En aquél artículo me centraba en los aspectos jurídicos-legales del acoso escolar, y poco entraba en el despliegue de los protocolos y planes de actuación elaborados y diseñados para…. Aquí hemos de pararnos, y preguntarnos ¿para qué han de servir estos protocolos?….

Existen muchos, yo creo que demasiados. Solamente deben saber que hay un protocolo en cada Comunidad Autónoma y ninguno es igual ni diferente, ni mejor ni peor. Simplemente engloban una serie de medidas de previsión, de vigilancia, de atención y cuidado, ¿y ahora qué?

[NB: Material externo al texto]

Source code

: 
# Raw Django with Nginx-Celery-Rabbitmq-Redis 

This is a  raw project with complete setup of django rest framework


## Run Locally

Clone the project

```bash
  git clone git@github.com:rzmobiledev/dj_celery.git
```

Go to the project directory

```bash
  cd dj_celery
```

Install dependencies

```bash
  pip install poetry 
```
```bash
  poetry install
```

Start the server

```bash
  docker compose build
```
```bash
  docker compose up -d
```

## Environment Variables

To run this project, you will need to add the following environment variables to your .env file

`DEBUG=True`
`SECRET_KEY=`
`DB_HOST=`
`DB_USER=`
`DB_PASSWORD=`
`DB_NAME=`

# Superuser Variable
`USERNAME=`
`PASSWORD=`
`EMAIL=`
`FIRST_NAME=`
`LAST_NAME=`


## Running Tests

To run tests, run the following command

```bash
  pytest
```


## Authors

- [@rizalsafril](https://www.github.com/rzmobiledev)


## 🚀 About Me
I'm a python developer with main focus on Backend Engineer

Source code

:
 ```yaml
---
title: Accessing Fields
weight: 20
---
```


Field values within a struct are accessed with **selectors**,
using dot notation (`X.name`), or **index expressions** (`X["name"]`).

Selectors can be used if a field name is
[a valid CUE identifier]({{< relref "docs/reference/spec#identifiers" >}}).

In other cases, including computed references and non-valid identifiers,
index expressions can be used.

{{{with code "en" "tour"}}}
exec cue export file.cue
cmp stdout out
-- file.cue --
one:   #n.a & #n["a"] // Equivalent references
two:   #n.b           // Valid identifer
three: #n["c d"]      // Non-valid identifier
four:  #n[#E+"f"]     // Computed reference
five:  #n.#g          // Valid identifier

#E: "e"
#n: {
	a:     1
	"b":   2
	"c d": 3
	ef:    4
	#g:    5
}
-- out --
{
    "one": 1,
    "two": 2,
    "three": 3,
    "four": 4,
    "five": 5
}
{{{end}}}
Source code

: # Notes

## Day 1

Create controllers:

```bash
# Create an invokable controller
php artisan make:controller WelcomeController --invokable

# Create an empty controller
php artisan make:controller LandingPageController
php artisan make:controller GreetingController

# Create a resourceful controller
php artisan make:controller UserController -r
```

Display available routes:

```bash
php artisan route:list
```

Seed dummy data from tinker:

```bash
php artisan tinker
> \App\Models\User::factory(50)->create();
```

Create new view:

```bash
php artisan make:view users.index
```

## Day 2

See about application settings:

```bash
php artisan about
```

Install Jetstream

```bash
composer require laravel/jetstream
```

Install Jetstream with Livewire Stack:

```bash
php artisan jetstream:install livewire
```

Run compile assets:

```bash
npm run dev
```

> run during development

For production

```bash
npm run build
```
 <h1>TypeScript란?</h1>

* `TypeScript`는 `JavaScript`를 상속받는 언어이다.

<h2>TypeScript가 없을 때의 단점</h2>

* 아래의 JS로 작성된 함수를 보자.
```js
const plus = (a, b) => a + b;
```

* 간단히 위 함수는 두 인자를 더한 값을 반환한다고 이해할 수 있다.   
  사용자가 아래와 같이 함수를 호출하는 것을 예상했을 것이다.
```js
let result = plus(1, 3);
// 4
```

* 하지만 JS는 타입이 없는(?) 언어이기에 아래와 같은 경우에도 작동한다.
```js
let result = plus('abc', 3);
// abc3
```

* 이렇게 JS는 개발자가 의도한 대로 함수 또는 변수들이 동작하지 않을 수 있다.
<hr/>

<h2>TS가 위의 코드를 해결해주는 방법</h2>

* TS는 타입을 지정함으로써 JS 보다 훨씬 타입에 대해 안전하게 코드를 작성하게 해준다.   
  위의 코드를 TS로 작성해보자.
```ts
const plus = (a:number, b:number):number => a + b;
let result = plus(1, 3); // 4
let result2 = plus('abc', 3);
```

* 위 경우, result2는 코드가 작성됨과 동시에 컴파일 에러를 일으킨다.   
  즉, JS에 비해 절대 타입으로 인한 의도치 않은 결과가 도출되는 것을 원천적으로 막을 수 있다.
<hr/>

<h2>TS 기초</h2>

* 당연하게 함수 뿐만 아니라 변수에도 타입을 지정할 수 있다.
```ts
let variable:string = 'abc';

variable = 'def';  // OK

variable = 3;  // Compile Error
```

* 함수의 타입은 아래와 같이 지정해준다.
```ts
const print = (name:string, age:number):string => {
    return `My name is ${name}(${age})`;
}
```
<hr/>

Para mí, sólo existe una respuesta válida a la cuestión que planteaba, y es que garanticen por encima de todo el objetivo principal que no debe ser otro que, cese el acoso escolar y no que resurja. Entiendo que la diligencia de la que tanto se repite a lo largo de todas las páginas de éstos no debe ser exigible cuando los hechos se hacen públicos, sino que debe ser con anterioridad y así podremos evitar su comisión. Sólo así podremos utilizar el adjetivo EFICAZ, ya que lo más curioso de todo, es que no necesitamos variedad de protocolos sino la efectividad de los mismos.

Si bien es cierto que la instauración de éstos son un cambio positivo para nuestras escuelas de hoy, también tenemos que denunciar que lamentablemente han fracasado estrepitosamente pues solo debemos remontarnos a los datos de acoso escolar que van en aumento, especialmente en nuestra Región. Entiendo que junto a esa ineficacia se aúnan carencias en el sistema educativo a la hora de la aplicación de los mismos; en este sentido piensen en una normativa que permitiese la actuación coordinada de toda la Administración educativa y que pudieran conocer con exactitud cuál es la responsabilidad de cada uno y cómo hay que intervenir en cada momento, o en la formación específica del profesorado que les permitiese detectar e intervenir más cómodamente, y lo más importante prevenir, o bien piensen en la posibilidad de que pudieran participar especialistas capacitados en el manejo de estas situaciones… se  me ocurre.

Aun así creo firmemente que hay una asignatura pendiente en nuestra sociedad y es la enseñanza de valores a nuestros hijos, y que lo sucedido a Lucía y desgraciadamente a otros tantos y muchos niños, nos debe dar pie a la reflexión sobre lo que sucede cuando los límites de la vida son más que transgredidos por la libertad de unos que desencadena en la privación de la de otros.